Task> What do the lines from the top of the data through the line with "section tests each" say? Quote them exactly and include both ends.

=-=-=-=-=

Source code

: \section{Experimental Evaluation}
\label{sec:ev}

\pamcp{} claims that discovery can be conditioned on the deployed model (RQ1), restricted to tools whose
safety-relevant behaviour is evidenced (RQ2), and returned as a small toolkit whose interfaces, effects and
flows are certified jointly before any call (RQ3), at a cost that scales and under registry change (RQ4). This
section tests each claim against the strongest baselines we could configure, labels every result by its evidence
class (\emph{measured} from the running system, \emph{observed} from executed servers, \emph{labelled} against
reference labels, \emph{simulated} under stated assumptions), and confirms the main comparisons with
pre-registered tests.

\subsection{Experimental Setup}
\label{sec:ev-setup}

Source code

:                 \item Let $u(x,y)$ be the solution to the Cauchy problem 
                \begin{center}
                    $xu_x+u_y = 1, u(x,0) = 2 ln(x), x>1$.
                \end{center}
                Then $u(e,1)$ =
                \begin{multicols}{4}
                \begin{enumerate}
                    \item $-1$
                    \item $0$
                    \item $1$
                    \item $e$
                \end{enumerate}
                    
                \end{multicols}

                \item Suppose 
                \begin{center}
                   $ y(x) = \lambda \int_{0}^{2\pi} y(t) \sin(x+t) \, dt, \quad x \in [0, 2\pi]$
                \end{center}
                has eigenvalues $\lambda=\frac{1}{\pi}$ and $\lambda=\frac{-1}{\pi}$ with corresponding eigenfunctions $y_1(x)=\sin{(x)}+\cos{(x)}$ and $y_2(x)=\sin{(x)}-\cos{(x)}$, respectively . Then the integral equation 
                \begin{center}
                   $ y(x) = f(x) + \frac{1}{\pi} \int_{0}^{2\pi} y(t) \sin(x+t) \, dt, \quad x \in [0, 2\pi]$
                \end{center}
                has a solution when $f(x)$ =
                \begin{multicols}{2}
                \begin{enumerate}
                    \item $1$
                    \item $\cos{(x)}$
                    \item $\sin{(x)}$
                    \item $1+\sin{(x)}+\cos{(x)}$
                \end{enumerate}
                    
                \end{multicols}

=-=-=-=-=

Expected answer>
Source code

: \section{Experimental Evaluation}
\label{sec:ev}

\pamcp{} claims that discovery can be conditioned on the deployed model (RQ1), restricted to tools whose
safety-relevant behaviour is evidenced (RQ2), and returned as a small toolkit whose interfaces, effects and
flows are certified jointly before any call (RQ3), at a cost that scales and under registry change (RQ4). This
section tests each claim against the strongest baselines we could configure, labels every result by its evidence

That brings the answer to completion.